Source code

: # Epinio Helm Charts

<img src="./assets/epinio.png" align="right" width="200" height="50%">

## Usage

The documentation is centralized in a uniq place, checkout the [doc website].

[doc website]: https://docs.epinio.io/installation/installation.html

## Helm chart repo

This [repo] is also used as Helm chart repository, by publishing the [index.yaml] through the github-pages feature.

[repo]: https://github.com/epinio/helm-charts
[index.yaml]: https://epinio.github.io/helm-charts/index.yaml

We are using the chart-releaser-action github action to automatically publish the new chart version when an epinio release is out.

******

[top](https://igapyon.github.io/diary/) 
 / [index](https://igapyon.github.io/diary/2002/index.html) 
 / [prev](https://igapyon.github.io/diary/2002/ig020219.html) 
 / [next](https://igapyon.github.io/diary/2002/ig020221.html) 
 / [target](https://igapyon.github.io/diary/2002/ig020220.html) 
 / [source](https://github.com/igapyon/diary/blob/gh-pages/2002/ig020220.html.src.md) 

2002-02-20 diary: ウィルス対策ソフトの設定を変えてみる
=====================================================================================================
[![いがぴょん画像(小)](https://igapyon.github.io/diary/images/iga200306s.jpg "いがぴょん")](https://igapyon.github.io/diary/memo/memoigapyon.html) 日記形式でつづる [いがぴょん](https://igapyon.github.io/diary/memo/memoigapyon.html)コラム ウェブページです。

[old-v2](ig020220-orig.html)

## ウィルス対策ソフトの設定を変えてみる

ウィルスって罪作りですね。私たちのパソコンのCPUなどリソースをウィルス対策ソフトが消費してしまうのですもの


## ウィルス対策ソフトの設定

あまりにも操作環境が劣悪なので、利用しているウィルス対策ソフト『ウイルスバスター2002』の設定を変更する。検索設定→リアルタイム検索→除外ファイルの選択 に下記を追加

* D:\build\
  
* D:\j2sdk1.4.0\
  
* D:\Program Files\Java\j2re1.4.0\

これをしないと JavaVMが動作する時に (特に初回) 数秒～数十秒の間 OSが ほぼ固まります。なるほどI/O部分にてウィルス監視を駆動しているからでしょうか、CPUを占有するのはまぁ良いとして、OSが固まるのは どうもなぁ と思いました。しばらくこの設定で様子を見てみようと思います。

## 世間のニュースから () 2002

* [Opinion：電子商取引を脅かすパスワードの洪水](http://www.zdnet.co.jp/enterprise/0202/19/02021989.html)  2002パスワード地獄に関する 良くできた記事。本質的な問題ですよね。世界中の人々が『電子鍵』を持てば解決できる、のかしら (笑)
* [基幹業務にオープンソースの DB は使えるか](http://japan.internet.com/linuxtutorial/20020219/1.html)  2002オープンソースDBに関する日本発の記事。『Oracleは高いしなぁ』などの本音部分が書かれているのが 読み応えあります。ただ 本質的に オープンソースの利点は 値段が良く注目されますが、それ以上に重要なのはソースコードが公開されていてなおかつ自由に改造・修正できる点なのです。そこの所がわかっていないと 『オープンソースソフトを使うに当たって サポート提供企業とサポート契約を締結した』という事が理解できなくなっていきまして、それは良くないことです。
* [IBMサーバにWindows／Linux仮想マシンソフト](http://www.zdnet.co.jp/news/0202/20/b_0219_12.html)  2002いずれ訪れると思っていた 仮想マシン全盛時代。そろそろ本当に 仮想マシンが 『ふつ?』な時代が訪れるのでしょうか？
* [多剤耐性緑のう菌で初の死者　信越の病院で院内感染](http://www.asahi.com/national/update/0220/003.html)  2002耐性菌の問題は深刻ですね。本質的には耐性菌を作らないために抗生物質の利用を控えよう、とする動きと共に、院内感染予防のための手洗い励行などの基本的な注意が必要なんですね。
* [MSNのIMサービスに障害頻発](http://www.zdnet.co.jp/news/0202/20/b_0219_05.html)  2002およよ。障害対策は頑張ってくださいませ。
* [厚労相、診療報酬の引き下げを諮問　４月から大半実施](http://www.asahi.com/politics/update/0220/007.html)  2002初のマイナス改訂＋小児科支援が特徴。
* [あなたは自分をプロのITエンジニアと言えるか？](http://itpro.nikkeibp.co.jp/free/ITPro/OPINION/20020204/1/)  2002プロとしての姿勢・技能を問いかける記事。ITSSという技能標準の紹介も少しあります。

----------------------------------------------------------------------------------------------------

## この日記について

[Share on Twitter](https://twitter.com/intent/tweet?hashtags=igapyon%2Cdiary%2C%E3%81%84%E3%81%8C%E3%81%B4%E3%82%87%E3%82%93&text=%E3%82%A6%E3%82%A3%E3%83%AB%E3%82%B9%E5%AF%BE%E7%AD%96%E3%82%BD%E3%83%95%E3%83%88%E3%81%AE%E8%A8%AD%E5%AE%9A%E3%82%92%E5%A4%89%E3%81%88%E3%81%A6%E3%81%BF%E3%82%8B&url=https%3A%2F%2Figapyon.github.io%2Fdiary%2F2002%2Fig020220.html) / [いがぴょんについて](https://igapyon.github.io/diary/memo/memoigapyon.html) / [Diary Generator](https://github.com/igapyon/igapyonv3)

******

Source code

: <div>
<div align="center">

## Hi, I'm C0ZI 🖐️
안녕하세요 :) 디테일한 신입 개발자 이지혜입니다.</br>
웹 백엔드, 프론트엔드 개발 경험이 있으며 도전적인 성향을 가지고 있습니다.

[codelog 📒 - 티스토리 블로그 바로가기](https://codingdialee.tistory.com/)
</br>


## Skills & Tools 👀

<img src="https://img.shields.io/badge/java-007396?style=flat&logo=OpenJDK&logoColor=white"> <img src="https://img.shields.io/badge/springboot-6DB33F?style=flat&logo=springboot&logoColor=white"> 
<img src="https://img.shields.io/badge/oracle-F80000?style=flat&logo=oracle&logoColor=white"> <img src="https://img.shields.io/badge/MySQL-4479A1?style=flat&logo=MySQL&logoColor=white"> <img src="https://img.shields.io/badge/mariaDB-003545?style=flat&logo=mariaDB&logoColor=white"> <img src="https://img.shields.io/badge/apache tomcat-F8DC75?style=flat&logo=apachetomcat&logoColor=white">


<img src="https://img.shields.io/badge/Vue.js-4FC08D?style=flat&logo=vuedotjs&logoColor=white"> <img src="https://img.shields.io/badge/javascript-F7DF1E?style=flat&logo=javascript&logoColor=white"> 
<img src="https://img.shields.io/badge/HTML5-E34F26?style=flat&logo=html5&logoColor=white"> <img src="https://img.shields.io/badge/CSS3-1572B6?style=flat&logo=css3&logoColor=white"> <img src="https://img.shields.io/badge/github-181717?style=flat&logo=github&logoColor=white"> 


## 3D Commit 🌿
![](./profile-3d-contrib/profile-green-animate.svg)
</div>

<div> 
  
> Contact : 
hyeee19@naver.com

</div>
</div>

******

» **Problem statement**:
Only the number is wanted: how many lines of these entries contain the string "yaml"?

» **Solution to the problem**:
2